- Vizzy Hard Seltzer is teaming with drag queen Priyanka to launch an initiative around increasing LGBTQ+ visibility in the arts, per a press release. Priyanka will serve as community impact director, focusing the program on Canada's LGBT population.
- The #Vizzybility Project will highlight four LGBTQ+ artists by awarding them grants valued at $35,000, which include $5,000 cash, mentorship with Priyanka and national visibility placements in mass media for art projects. The program is part of the Molson Coors brand's larger effort to support LGBTQ+ communities, including a partnership with education group Queer Collective and a pledge to invest more than $1 million this year to support underrepresented artists.
- Vizzy's new program aims to elevate a community who has largely been left out of mass advertising. As the brand tries to break into the Canadian hard seltzer market, its greater initiative mirrors those of other brands hoping to reach young, open-minded consumers.
Vizzy is introducing itself to Canada with an effort to raise the voices of the country's LGBTQ+ artists. By partnering with Priyanka, an Ontario-born drag queen and winner of the first season of "Canada's Drag Race" in 2020, the brand aims to bring a higher level of visibility to creators who have long been misrepresented and underrepresented by mass media, including advertisers. Despite 13% of Canadians identifying as being part of the LGBT community, per a 2017 survey by advocacy group Fondation Jasmin Roy, 39% of the cohort feel they are represented poorly in the media, and 69% say they want to see less stereotypical portrayals, according to Mindshare Canada research cited by Vizzy.
On the other side of the screen, advertisers appear hesitant to change their ways, with 78% agreeing that "it is difficult to adequately represent the LGBTQ community because [it] is complicated and has many nuances," and 81% saying "an inauthentic execution of LGBTQ people and scenarios would lead to a larger backlash than not featuring them in ads at all," per a study conducted by P&G and GLAAD earlier this year. These findings reflect a pressing dilemma in the marketing industry, and one that Vizzy could elucidate through its visibility program.
Beyond bringing heightened representation to four artists, Vizzy is also pledging $1 million in general support for underrepresented artists, as well as partnering with Queer Collective, a Toronto nonprofit providing representation for all LGBTQ+ subgroups.
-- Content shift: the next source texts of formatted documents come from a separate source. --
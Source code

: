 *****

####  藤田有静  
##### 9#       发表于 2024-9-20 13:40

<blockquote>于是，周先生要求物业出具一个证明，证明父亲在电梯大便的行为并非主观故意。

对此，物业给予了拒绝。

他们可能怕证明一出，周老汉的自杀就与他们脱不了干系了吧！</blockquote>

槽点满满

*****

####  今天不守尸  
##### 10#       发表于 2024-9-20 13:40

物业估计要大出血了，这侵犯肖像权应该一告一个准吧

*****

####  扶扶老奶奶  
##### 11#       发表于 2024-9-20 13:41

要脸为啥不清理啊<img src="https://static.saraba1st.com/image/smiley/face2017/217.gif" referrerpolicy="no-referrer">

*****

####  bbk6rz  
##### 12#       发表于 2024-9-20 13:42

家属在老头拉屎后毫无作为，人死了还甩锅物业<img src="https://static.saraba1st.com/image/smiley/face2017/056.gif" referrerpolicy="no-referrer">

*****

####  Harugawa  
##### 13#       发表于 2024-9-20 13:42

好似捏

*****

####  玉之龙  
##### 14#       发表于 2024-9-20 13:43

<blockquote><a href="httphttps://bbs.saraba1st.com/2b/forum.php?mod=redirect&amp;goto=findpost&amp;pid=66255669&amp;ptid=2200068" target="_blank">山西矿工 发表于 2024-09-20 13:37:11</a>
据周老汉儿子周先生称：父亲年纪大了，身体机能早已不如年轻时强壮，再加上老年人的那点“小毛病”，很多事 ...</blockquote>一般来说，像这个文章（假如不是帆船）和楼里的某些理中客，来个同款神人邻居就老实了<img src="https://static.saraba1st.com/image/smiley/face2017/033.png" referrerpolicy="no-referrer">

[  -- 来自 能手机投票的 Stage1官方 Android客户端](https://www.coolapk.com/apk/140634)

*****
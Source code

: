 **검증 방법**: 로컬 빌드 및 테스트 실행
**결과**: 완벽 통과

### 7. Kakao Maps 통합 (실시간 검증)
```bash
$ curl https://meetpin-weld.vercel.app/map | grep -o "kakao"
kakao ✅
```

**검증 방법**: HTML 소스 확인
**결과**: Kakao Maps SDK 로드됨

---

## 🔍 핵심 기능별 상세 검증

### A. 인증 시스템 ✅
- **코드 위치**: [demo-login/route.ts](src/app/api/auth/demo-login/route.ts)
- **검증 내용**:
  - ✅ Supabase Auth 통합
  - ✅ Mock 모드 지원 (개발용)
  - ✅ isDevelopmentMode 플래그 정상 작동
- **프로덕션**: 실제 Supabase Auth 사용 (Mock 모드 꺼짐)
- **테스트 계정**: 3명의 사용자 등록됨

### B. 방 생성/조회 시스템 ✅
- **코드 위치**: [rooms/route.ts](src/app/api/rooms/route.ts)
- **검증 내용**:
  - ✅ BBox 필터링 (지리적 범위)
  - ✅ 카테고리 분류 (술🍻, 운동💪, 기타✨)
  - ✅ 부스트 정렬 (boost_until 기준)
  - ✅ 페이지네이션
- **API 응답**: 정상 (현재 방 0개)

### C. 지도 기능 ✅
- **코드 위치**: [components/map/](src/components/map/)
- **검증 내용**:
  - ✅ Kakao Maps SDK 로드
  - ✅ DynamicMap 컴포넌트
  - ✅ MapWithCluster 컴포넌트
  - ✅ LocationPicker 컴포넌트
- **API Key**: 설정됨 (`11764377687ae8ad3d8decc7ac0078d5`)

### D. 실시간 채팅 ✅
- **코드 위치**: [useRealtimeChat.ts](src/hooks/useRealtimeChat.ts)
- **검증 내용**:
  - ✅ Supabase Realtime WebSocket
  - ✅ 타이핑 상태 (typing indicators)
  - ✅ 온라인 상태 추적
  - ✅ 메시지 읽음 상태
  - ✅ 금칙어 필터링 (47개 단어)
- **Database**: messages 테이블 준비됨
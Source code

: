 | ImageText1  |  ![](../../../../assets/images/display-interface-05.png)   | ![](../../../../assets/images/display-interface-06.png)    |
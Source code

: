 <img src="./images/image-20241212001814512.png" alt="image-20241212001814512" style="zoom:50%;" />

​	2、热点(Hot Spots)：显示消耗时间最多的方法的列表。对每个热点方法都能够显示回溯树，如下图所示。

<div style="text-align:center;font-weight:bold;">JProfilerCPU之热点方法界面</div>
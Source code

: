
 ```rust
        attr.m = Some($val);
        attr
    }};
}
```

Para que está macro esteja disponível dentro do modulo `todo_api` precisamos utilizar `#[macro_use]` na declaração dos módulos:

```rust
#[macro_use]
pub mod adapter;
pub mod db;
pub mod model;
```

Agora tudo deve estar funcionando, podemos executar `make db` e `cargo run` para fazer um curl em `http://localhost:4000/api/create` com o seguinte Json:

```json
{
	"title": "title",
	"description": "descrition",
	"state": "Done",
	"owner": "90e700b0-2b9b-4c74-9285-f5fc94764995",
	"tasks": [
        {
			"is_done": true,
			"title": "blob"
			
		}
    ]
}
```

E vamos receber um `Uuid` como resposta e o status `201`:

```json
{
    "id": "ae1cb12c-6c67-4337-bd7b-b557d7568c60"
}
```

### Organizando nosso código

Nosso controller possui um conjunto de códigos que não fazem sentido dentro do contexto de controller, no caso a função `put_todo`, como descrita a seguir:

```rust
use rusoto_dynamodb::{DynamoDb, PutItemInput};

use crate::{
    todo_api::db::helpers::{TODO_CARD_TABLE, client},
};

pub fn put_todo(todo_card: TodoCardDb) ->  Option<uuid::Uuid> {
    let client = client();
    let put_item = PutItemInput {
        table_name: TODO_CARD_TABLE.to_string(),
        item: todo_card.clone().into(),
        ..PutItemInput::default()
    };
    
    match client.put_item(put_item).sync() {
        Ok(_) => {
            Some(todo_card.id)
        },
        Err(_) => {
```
These additional efforts bolster Vizzy's campaign and drive home the authenticity of its stance, an issue that is becoming increasingly important to consumers.
As Vizzy seeks to break into the Canadian market, its initiative mirrors those of other brands appealing to young, more socially engaged consumers. PepsiCo's Lifewtr teamed with Issa Rae in April to promote diversity in the arts, while Coors Seltzer pledged to save 87 million gallons of water last October to amplify its sustainability efforts. Hard seltzer brands in particular will likely need to follow suit to meet the open-mindedness of young consumers, considering they make up a core of their base.
Correction: A previous version of this story misstated the details of the #Vizzybility Project grant. It is valued at $35,000, including $5,000 cash.